■ WHAT YOU ARE ASKED TO DO
What is wanted is the full listing, word for word, without its pictures.

•••••

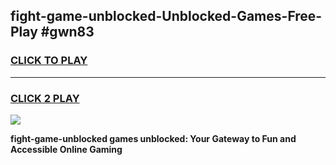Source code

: 
## fight-game-unblocked-Unblocked-Games-Free-Play #gwn83
<h3>
<a href="https://us.freeplayer.one?title=fight-game-unblocked&ref=9M">CLICK TO PLAY</a></h3>
<hr>

<h3>
<a href="https://us.freeplayer.one?title=fight-game-unblocked&ref=9M">CLICK 2 PLAY</a>
  
</h3>

<a href="https://us.freeplayer.one?title=fight-game-unblocked&ref=9M"><img src="https://clearcache.store/games.png"></a>


**fight-game-unblocked games unblocked: Your Gateway to Fun and Accessible Online Gaming**
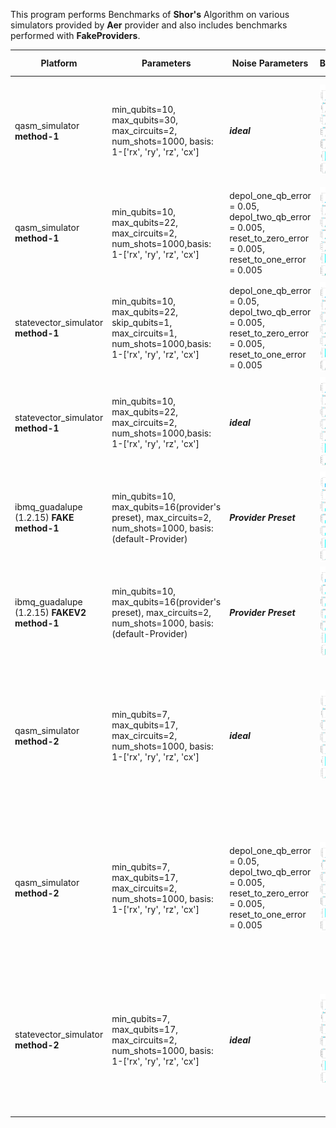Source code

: This program performs Benchmarks of **Shor's** Algorithm on various simulators provided by **Aer** provider and also includes benchmarks performed with **FakeProviders**.


|Platform|Parameters|Noise Parameters|Benchmarks|Volumetric Positioning|Remarks|
|--------|----------|----------------|----------|----------------------|-------|
|qasm_simulator **method-1**|min_qubits=10, max_qubits=30, max_circuits=2, num_shots=1000, basis: 1-['rx', 'ry', 'rz', 'cx']|***ideal***|![Test-1](1.jpg)|![Test-1-QV](1-QV.jpg)|Qasm simulator supports upto **31** qubits. Execution is terminated upto **30** qubits because of skip qubits parameter. |
|qasm_simulator **method-1**|min_qubits=10, max_qubits=22, max_circuits=2, num_shots=1000,basis: 1-['rx', 'ry', 'rz', 'cx']|depol_one_qb_error = 0.05, depol_two_qb_error = 0.005, reset_to_zero_error = 0.005, reset_to_one_error = 0.005|![Test-2](2.jpg)|![Test-2-QV](2-QV.jpg)|Execution is terminated at **22** Qubits because of longer execution periods.|
|statevector_simulator **method-1**|min_qubits=10, max_qubits=22, skip_qubits=1, max_circuits=1, num_shots=1000,basis: 1-['rx', 'ry', 'rz', 'cx']|depol_one_qb_error = 0.05, depol_two_qb_error = 0.005, reset_to_zero_error = 0.005, reset_to_one_error = 0.005|![Test-3](3.jpg)|![Test-3-QV](3-QV.jpg)|Execution is terminated at **22** Qubits because of longer execution periods.|
|statevector_simulator **method-1**|min_qubits=10, max_qubits=22, max_circuits=2, num_shots=1000,basis: 1-['rx', 'ry', 'rz', 'cx']|***ideal***|![Test-4](4.jpg)|![Test-4-QV](4-QV.jpg)|Execution is terminated at **22** Qubits because of longer execution periods.|
|ibmq_guadalupe (1.2.15) **FAKE** **method-1**|min_qubits=10, max_qubits=16(provider's preset), max_circuits=2, num_shots=1000, basis: (default-Provider)|***Provider Preset***|![Test-5](5.jpg)|![Test-5-QV](5-QV.jpg)|This is Fake Backend with maximum supported qubits **16**|
|ibmq_guadalupe (1.2.15) **FAKEV2** **method-1**|min_qubits=10, max_qubits=16(provider's preset), max_circuits=2, num_shots=1000, basis: (default-Provider)|***Provider Preset***|![Test-6](6.jpg)|![Test-6-QV](6-QV.jpg)|This is Fake Backend with maximum supported qubits **16**|
|qasm_simulator **method-2**|min_qubits=7, max_qubits=17, max_circuits=2, num_shots=1000, basis: 1-['rx', 'ry', 'rz', 'cx']|***ideal***|![Test-7](7.jpg)|![Test-7-QV](7-QV.jpg)|Qasm simulator supports upto **31** qubits. Execution is terminated upto **17** qubits because of OverflowError: (34, 'Numerical result out of range') at 19 Qubits.|
|qasm_simulator **method-2**|min_qubits=7, max_qubits=17, max_circuits=2, num_shots=1000, basis: 1-['rx', 'ry', 'rz', 'cx']|depol_one_qb_error = 0.05, depol_two_qb_error = 0.005, reset_to_zero_error = 0.005, reset_to_one_error = 0.005|![Test-8](8.jpg)|![Test-8-QV](8-QV.jpg)|Qasm simulator supports upto **31** qubits. Execution is terminated upto **17** qubits because of OverflowError: (34, 'Numerical result out of range') at 19 Qubits.|
|statevector_simulator **method-2**|min_qubits=7, max_qubits=17, max_circuits=2, num_shots=1000, basis: 1-['rx', 'ry', 'rz', 'cx']|***ideal***|![Test-7](7.jpg)|![Test-7-QV](7-QV.jpg)|Statevector simulator supports upto **31** qubits. Execution is terminated upto **17** qubits because of OverflowError: (34, 'Numerical result out of range') at 19 Qubits.|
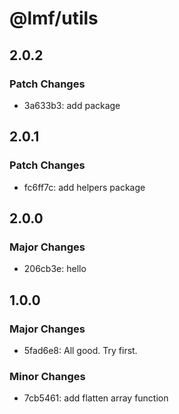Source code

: # @lmf/utils

## 2.0.2

### Patch Changes

- 3a633b3: add package

## 2.0.1

### Patch Changes

- fc6ff7c: add helpers package

## 2.0.0

### Major Changes

- 206cb3e: hello

## 1.0.0

### Major Changes

- 5fad6e8: All good. Try first.

### Minor Changes

- 7cb5461: add flatten array function
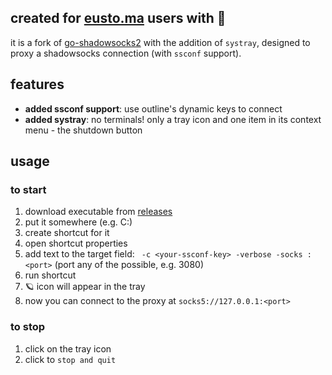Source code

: ## created for [eusto.ma](https://eusto.ma) users with 🤍
it is a fork of [go-shadowsocks2](https://github.com/shadowsocks/go-shadowsocks2) with the addition of `systray`, designed to proxy a shadowsocks connection (with `ssconf` support).

## features
- **added ssconf support**: use outline's dynamic keys to connect
- **added systray**: no terminals! only a tray icon and one item in its context menu - the shutdown button

## usage
### to start
1. download executable from [releases](https://github.com/aksiere/eustoma-proxy-tool/releases)
2. put it somewhere (e.g. C:\)
3. create shortcut for it
4. open shortcut properties
5. add text to the target field: ` -c <your-ssconf-key> -verbose -socks :<port>` (port any of the possible, e.g. 3080)
6. run shortcut
7. 🪐 icon will appear in the tray
8. now you can connect to the proxy at `socks5://127.0.0.1:<port>`

### to stop
1. click on the tray icon
2. click to `stop and quit`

•••••

■ EXERCISE ANSWER
Source code

: 
## fight-game-unblocked-Unblocked-Games-Free-Play #gwn83
<h3>
<a href="https://us.freeplayer.one?title=fight-game-unblocked&ref=9M">CLICK TO PLAY</a></h3>
<hr>

<h3>
<a href="https://us.freeplayer.one?title=fight-game-unblocked&ref=9M">CLICK 2 PLAY</a>
  
</h3>

<a href="https://us.freeplayer.one?title=fight-game-unblocked&ref=9M"><img src="https://clearcache.store/games.png"></a>


**fight-game-unblocked games unblocked: Your Gateway to Fun and Accessible Online Gaming**
Source code

: This program performs Benchmarks of **Shor's** Algorithm on various simulators provided by **Aer** provider and also includes benchmarks performed with **FakeProviders**.


|Platform|Parameters|Noise Parameters|Benchmarks|Volumetric Positioning|Remarks|
|--------|----------|----------------|----------|----------------------|-------|
|qasm_simulator **method-1**|min_qubits=10, max_qubits=30, max_circuits=2, num_shots=1000, basis: 1-['rx', 'ry', 'rz', 'cx']|***ideal***|![Test-1](1.jpg)|![Test-1-QV](1-QV.jpg)|Qasm simulator supports upto **31** qubits. Execution is terminated upto **30** qubits because of skip qubits parameter. |
|qasm_simulator **method-1**|min_qubits=10, max_qubits=22, max_circuits=2, num_shots=1000,basis: 1-['rx', 'ry', 'rz', 'cx']|depol_one_qb_error = 0.05, depol_two_qb_error = 0.005, reset_to_zero_error = 0.005, reset_to_one_error = 0.005|![Test-2](2.jpg)|![Test-2-QV](2-QV.jpg)|Execution is terminated at **22** Qubits because of longer execution periods.|
|statevector_simulator **method-1**|min_qubits=10, max_qubits=22, skip_qubits=1, max_circuits=1, num_shots=1000,basis: 1-['rx', 'ry', 'rz', 'cx']|depol_one_qb_error = 0.05, depol_two_qb_error = 0.005, reset_to_zero_error = 0.005, reset_to_one_error = 0.005|![Test-3](3.jpg)|![Test-3-QV](3-QV.jpg)|Execution is terminated at **22** Qubits because of longer execution periods.|
|statevector_simulator **method-1**|min_qubits=10, max_qubits=22, max_circuits=2, num_shots=1000,basis: 1-['rx', 'ry', 'rz', 'cx']|***ideal***|![Test-4](4.jpg)|![Test-4-QV](4-QV.jpg)|Execution is terminated at **22** Qubits because of longer execution periods.|
|ibmq_guadalupe (1.2.15) **FAKE** **method-1**|min_qubits=10, max_qubits=16(provider's preset), max_circuits=2, num_shots=1000, basis: (default-Provider)|***Provider Preset***|![Test-5](5.jpg)|![Test-5-QV](5-QV.jpg)|This is Fake Backend with maximum supported qubits **16**|
|ibmq_guadalupe (1.2.15) **FAKEV2** **method-1**|min_qubits=10, max_qubits=16(provider's preset), max_circuits=2, num_shots=1000, basis: (default-Provider)|***Provider Preset***|![Test-6](6.jpg)|![Test-6-QV](6-QV.jpg)|This is Fake Backend with maximum supported qubits **16**|
|qasm_simulator **method-2**|min_qubits=7, max_qubits=17, max_circuits=2, num_shots=1000, basis: 1-['rx', 'ry', 'rz', 'cx']|***ideal***|![Test-7](7.jpg)|![Test-7-QV](7-QV.jpg)|Qasm simulator supports upto **31** qubits. Execution is terminated upto **17** qubits because of OverflowError: (34, 'Numerical result out of range') at 19 Qubits.|
|qasm_simulator **method-2**|min_qubits=7, max_qubits=17, max_circuits=2, num_shots=1000, basis: 1-['rx', 'ry', 'rz', 'cx']|depol_one_qb_error = 0.05, depol_two_qb_error = 0.005, reset_to_zero_error = 0.005, reset_to_one_error = 0.005|![Test-8](8.jpg)|![Test-8-QV](8-QV.jpg)|Qasm simulator supports upto **31** qubits. Execution is terminated upto **17** qubits because of OverflowError: (34, 'Numerical result out of range') at 19 Qubits.|
|statevector_simulator **method-2**|min_qubits=7, max_qubits=17, max_circuits=2, num_shots=1000, basis: 1-['rx', 'ry', 'rz', 'cx']|***ideal***|![Test-7](7.jpg)|![Test-7-QV](7-QV.jpg)|Statevector simulator supports upto **31** qubits. Execution is terminated upto **17** qubits because of OverflowError: (34, 'Numerical result out of range') at 19 Qubits.|
Source code

: # @lmf/utils

## 2.0.2

### Patch Changes

- 3a633b3: add package

## 2.0.1

### Patch Changes

- fc6ff7c: add helpers package

## 2.0.0

### Major Changes

- 206cb3e: hello

## 1.0.0

### Major Changes

- 5fad6e8: All good. Try first.

### Minor Changes

- 7cb5461: add flatten array function
Source code

: ## created for [eusto.ma](https://eusto.ma) users with 🤍
it is a fork of [go-shadowsocks2](https://github.com/shadowsocks/go-shadowsocks2) with the addition of `systray`, designed to proxy a shadowsocks connection (with `ssconf` support).

## features
- **added ssconf support**: use outline's dynamic keys to connect
- **added systray**: no terminals! only a tray icon and one item in its context menu - the shutdown button

## usage
### to start
1. download executable from [releases](https://github.com/aksiere/eustoma-proxy-tool/releases)
2. put it somewhere (e.g. C:\)
3. create shortcut for it
4. open shortcut properties
5. add text to the target field: ` -c <your-ssconf-key> -verbose -socks :<port>` (port any of the possible, e.g. 3080)
6. run shortcut
7. 🪐 icon will appear in the tray
8. now you can connect to the proxy at `socks5://127.0.0.1:<port>`

### to stop
1. click on the tray icon
2. click to `stop and quit`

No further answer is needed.